Ho scoperto questo ciclo di romanzi fantasy dopo aver visto la prima stagione della serie TV su Amazon Prime Video, a partire dal 2021, che ad essi si ispira: ma questo è uno dei casi (diversamente da altri prodotti, come "Gli anelli del potere") in cui devo affermare, a mio modesto pare, che il romanzo è decisamente migliore. È questo è quasi inevitabile perché costruire una sceneggiatura sulla base di un’epopea di tale portata, ricca di eventi e di personaggi che aumentano di numero con il procedere della saga non è assolutamente un’operazione facile, soprattutto se non c’è la consulenza dell’autore originario e, in aggiunta, di questi tempi dove spesso le piattaforme streaming investono budget mostruosi nei loro prodotti puntando più sugli effetti visivi, sulle messe in scena grandiose (quando va bene), su elementi di grande impatto emotivo come la violenza proposta a tutto spiano e contenuti sessualmente espliciti. Tutto questo dimenticando la scrittura, la trama e lo spirito originario di un’opera letteraria.
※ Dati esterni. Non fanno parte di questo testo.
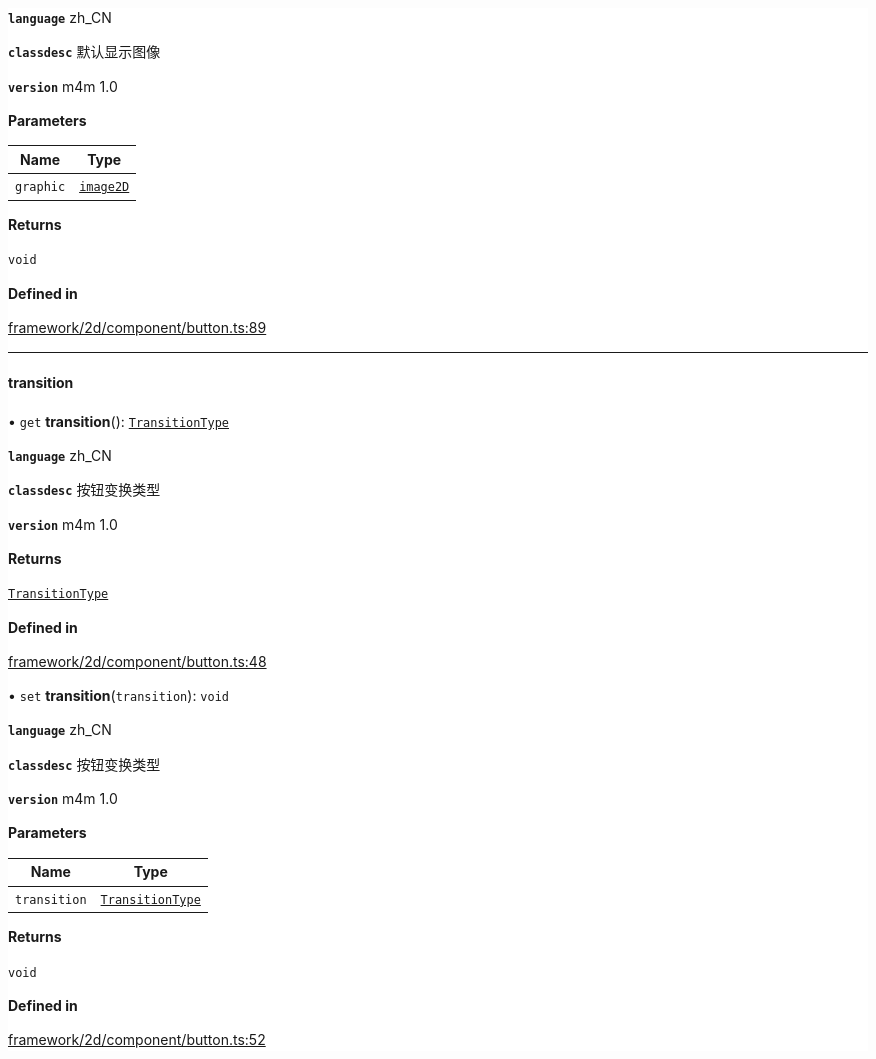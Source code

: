 **`language`** zh\_CN

**`classdesc`** 默认显示图像

**`version`** m4m 1.0

**Parameters**

| Name      | Type                                  |
| --------- | ------------------------------------- |
| `graphic` | [`image2D`](m4m.framework.image2D.md) |

**Returns**

`void`

**Defined in**

[framework/2d/component/button.ts:89](https://github.com/meta4d-me/meta4d-engine/blob/cf6bfe6/src/framework/2d/component/button.ts#L89)

***

#### transition

• `get` **transition**(): [`TransitionType`](../enums/m4m.framework.TransitionType.md)

**`language`** zh\_CN

**`classdesc`** 按钮变换类型

**`version`** m4m 1.0

**Returns**

[`TransitionType`](../enums/m4m.framework.TransitionType.md)

**Defined in**

[framework/2d/component/button.ts:48](https://github.com/meta4d-me/meta4d-engine/blob/cf6bfe6/src/framework/2d/component/button.ts#L48)

• `set` **transition**(`transition`): `void`

**`language`** zh\_CN

**`classdesc`** 按钮变换类型

**`version`** m4m 1.0

**Parameters**

| Name         | Type                                                         |
| ------------ | ------------------------------------------------------------ |
| `transition` | [`TransitionType`](../enums/m4m.framework.TransitionType.md) |

**Returns**

`void`

**Defined in**

[framework/2d/component/button.ts:52](https://github.com/meta4d-me/meta4d-engine/blob/cf6bfe6/src/framework/2d/component/button.ts#L52)
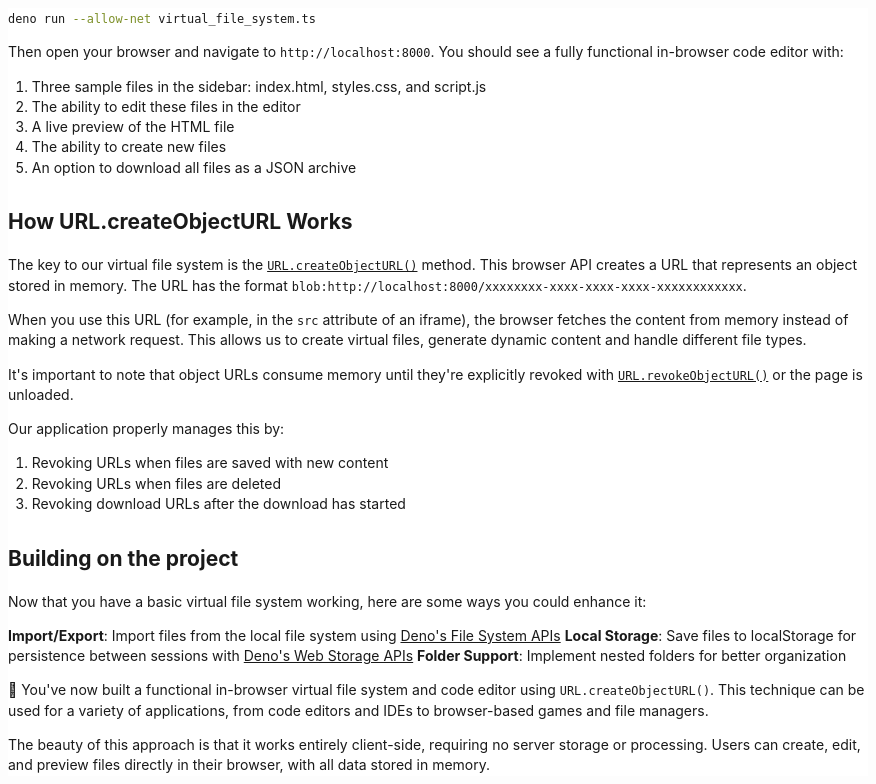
 ```bash
deno run --allow-net virtual_file_system.ts
```

Then open your browser and navigate to `http://localhost:8000`. You should see a
fully functional in-browser code editor with:

1. Three sample files in the sidebar: index.html, styles.css, and script.js
2. The ability to edit these files in the editor
3. A live preview of the HTML file
4. The ability to create new files
5. An option to download all files as a JSON archive

## How URL.createObjectURL Works

The key to our virtual file system is the
[`URL.createObjectURL()`](/api/web/~/URL.createObjectURL) method. This browser
API creates a URL that represents an object stored in memory. The URL has the
format `blob:http://localhost:8000/xxxxxxxx-xxxx-xxxx-xxxx-xxxxxxxxxxxx`.

When you use this URL (for example, in the `src` attribute of an iframe), the
browser fetches the content from memory instead of making a network request.
This allows us to create virtual files, generate dynamic content and handle
different file types.

It's important to note that object URLs consume memory until they're explicitly
revoked with [`URL.revokeObjectURL()`](/api/web/~/URL.revokeObjectURL) or the
page is unloaded.

Our application properly manages this by:

1. Revoking URLs when files are saved with new content
2. Revoking URLs when files are deleted
3. Revoking download URLs after the download has started

## Building on the project

Now that you have a basic virtual file system working, here are some ways you
could enhance it:

**Import/Export**: Import files from the local file system using
[Deno's File System APIs](/api/deno/file-system) **Local Storage**: Save files
to localStorage for persistence between sessions with
[Deno's Web Storage APIs](/api/web/~/Storage) **Folder Support**: Implement
nested folders for better organization

🦕 You've now built a functional in-browser virtual file system and code editor
using `URL.createObjectURL()`. This technique can be used for a variety of
applications, from code editors and IDEs to browser-based games and file
managers.

The beauty of this approach is that it works entirely client-side, requiring no
server storage or processing. Users can create, edit, and preview files directly
in their browser, with all data stored in memory.
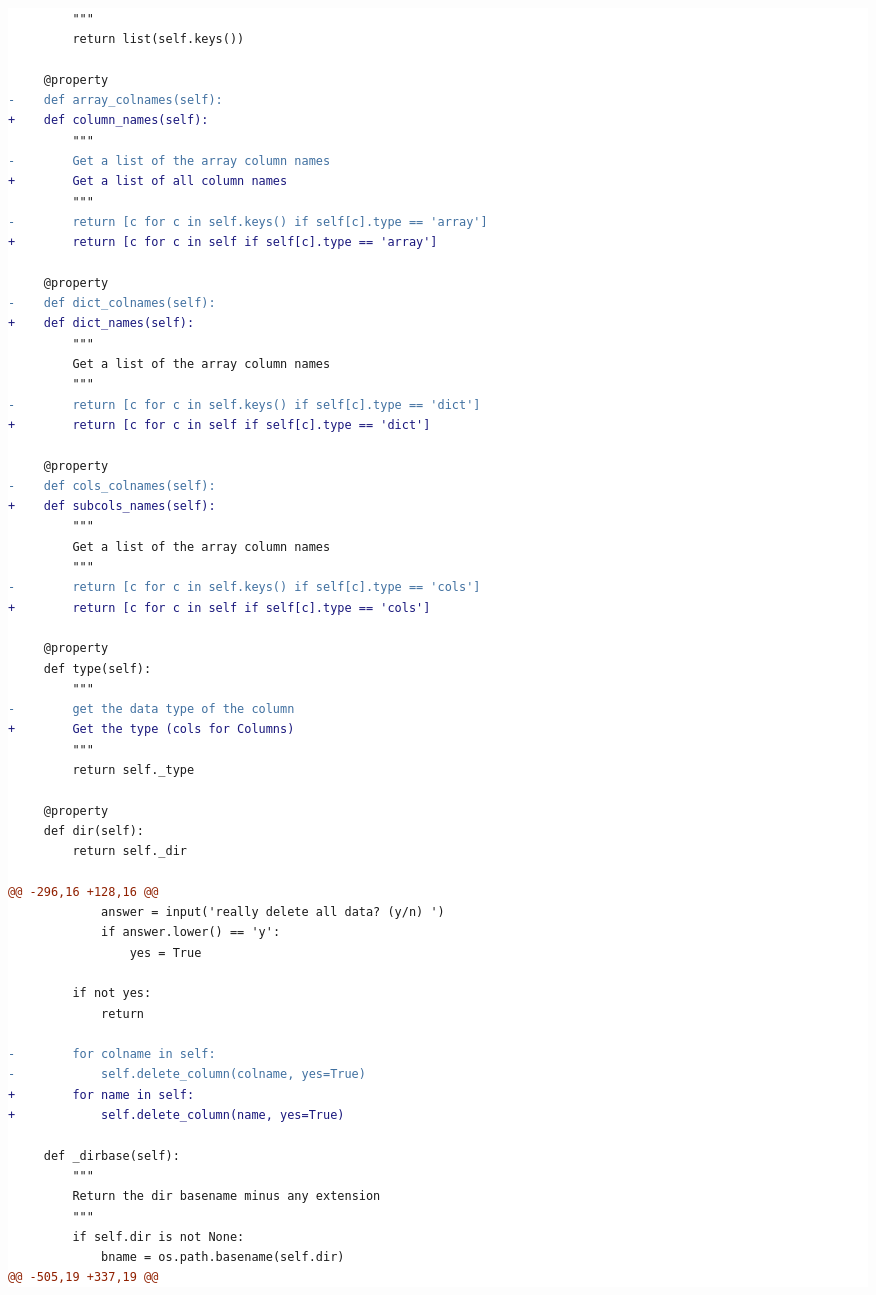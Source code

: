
 ```diff
         """
         return list(self.keys())
 
     @property
-    def array_colnames(self):
+    def column_names(self):
         """
-        Get a list of the array column names
+        Get a list of all column names
         """
-        return [c for c in self.keys() if self[c].type == 'array']
+        return [c for c in self if self[c].type == 'array']
 
     @property
-    def dict_colnames(self):
+    def dict_names(self):
         """
         Get a list of the array column names
         """
-        return [c for c in self.keys() if self[c].type == 'dict']
+        return [c for c in self if self[c].type == 'dict']
 
     @property
-    def cols_colnames(self):
+    def subcols_names(self):
         """
         Get a list of the array column names
         """
-        return [c for c in self.keys() if self[c].type == 'cols']
+        return [c for c in self if self[c].type == 'cols']
 
     @property
     def type(self):
         """
-        get the data type of the column
+        Get the type (cols for Columns)
         """
         return self._type
 
     @property
     def dir(self):
         return self._dir
 
@@ -296,16 +128,16 @@
             answer = input('really delete all data? (y/n) ')
             if answer.lower() == 'y':
                 yes = True
 
         if not yes:
             return
 
-        for colname in self:
-            self.delete_column(colname, yes=True)
+        for name in self:
+            self.delete_column(name, yes=True)
 
     def _dirbase(self):
         """
         Return the dir basename minus any extension
         """
         if self.dir is not None:
             bname = os.path.basename(self.dir)
@@ -505,19 +337,19 @@
```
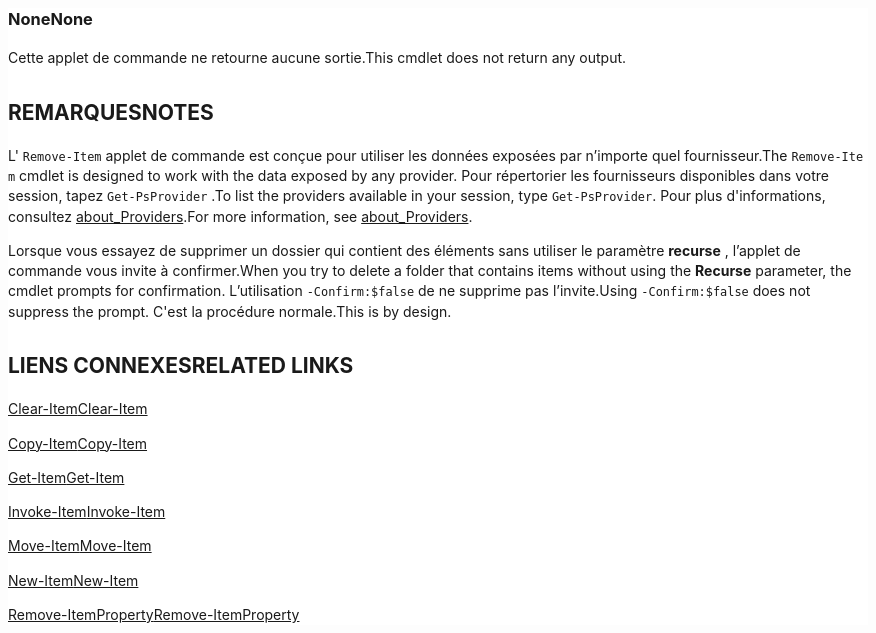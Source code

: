 ### <span data-ttu-id="b4b72-210">None</span><span class="sxs-lookup"><span data-stu-id="b4b72-210">None</span></span>

<span data-ttu-id="b4b72-211">Cette applet de commande ne retourne aucune sortie.</span><span class="sxs-lookup"><span data-stu-id="b4b72-211">This cmdlet does not return any output.</span></span>

## <span data-ttu-id="b4b72-212">REMARQUES</span><span class="sxs-lookup"><span data-stu-id="b4b72-212">NOTES</span></span>

<span data-ttu-id="b4b72-213">L' `Remove-Item` applet de commande est conçue pour utiliser les données exposées par n’importe quel fournisseur.</span><span class="sxs-lookup"><span data-stu-id="b4b72-213">The `Remove-Item` cmdlet is designed to work with the data exposed by any provider.</span></span> <span data-ttu-id="b4b72-214">Pour répertorier les fournisseurs disponibles dans votre session, tapez `Get-PsProvider` .</span><span class="sxs-lookup"><span data-stu-id="b4b72-214">To list the providers available in your session, type `Get-PsProvider`.</span></span> <span data-ttu-id="b4b72-215">Pour plus d'informations, consultez [about_Providers](../Microsoft.PowerShell.Core/About/about_Providers.md).</span><span class="sxs-lookup"><span data-stu-id="b4b72-215">For more information, see [about_Providers](../Microsoft.PowerShell.Core/About/about_Providers.md).</span></span>

<span data-ttu-id="b4b72-216">Lorsque vous essayez de supprimer un dossier qui contient des éléments sans utiliser le paramètre **recurse** , l’applet de commande vous invite à confirmer.</span><span class="sxs-lookup"><span data-stu-id="b4b72-216">When you try to delete a folder that contains items without using the **Recurse** parameter, the cmdlet prompts for confirmation.</span></span> <span data-ttu-id="b4b72-217">L’utilisation `-Confirm:$false` de ne supprime pas l’invite.</span><span class="sxs-lookup"><span data-stu-id="b4b72-217">Using `-Confirm:$false` does not suppress the prompt.</span></span> <span data-ttu-id="b4b72-218">C'est la procédure normale.</span><span class="sxs-lookup"><span data-stu-id="b4b72-218">This is by design.</span></span>

## <span data-ttu-id="b4b72-219">LIENS CONNEXES</span><span class="sxs-lookup"><span data-stu-id="b4b72-219">RELATED LINKS</span></span>

[<span data-ttu-id="b4b72-220">Clear-Item</span><span class="sxs-lookup"><span data-stu-id="b4b72-220">Clear-Item</span></span>](Clear-Item.md)

[<span data-ttu-id="b4b72-221">Copy-Item</span><span class="sxs-lookup"><span data-stu-id="b4b72-221">Copy-Item</span></span>](Copy-Item.md)

[<span data-ttu-id="b4b72-222">Get-Item</span><span class="sxs-lookup"><span data-stu-id="b4b72-222">Get-Item</span></span>](Get-Item.md)

[<span data-ttu-id="b4b72-223">Invoke-Item</span><span class="sxs-lookup"><span data-stu-id="b4b72-223">Invoke-Item</span></span>](Invoke-Item.md)

[<span data-ttu-id="b4b72-224">Move-Item</span><span class="sxs-lookup"><span data-stu-id="b4b72-224">Move-Item</span></span>](Move-Item.md)

[<span data-ttu-id="b4b72-225">New-Item</span><span class="sxs-lookup"><span data-stu-id="b4b72-225">New-Item</span></span>](New-Item.md)

[<span data-ttu-id="b4b72-226">Remove-ItemProperty</span><span class="sxs-lookup"><span data-stu-id="b4b72-226">Remove-ItemProperty</span></span>](Remove-ItemProperty.md)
Chiusa la prima nota polemica (perché poi ce ne sarà un’altra 😅) il primo romanzo de La ruota del tempo è davvero eloquente ed esplicativo del tema di fondo: l’eterna lotta tra la Luce e le Tenebre, a partire dalla Frattura del mondo e destinata a ripetersi all’interno delle sette ere, ossia i sette raggi della Ruota, mossa dall’Unico Potere. Tutto questo fino alla battaglia finale. A capo della lotta c’è il Drago Rinato, che incanala la parte maschile del Potere e può guidare tutti i seguaci della Luce contro il Tenebroso e i suoi alleati. Siamo all’interno di un dark fantasy, per cui l’oscurità del male è resa a tinte forti, con le incursioni di Fade, Trolloc, Dragkar, Reietti e il corredo di incubi a tormentare il sonno dei protagonisti; senza, però, mai cedere allo splatter o gore, insomma alla violenza eccessiva fuori contesto.
Nel primo romanzo, quindi, il lettore inizia questo viaggio a partire da un piccolo villaggio nei pressi dei Fiumi Gemelli, insieme a cinque amici, Rand, Mat, Perrin, Egwene, Nynaeve, personaggi i cui archi narrativi si dilatano per tutta la saga, alla scoperta della propria identità, del proprio potere e del proprio posto all’interno del Disegno. E fino agli ultimi capitoli è il lettore stesso chiamato a scoprire chi è il nuovo Drago Rinato.
Ma niente paura, perché c’è un personaggio femminile magnifico, un Mentore alla pari del Gandalf tolkeniano oserei dire, una donna che sa incanalare davvero il Potere: Moraine. Anche qui, il ruolo delle donne è davvero valorizzato dall’autore, perché troviamo un gruppo i cui parallelismi si sprecano con le Bene Gesserit di Herbert, ossia le Aes Sedai.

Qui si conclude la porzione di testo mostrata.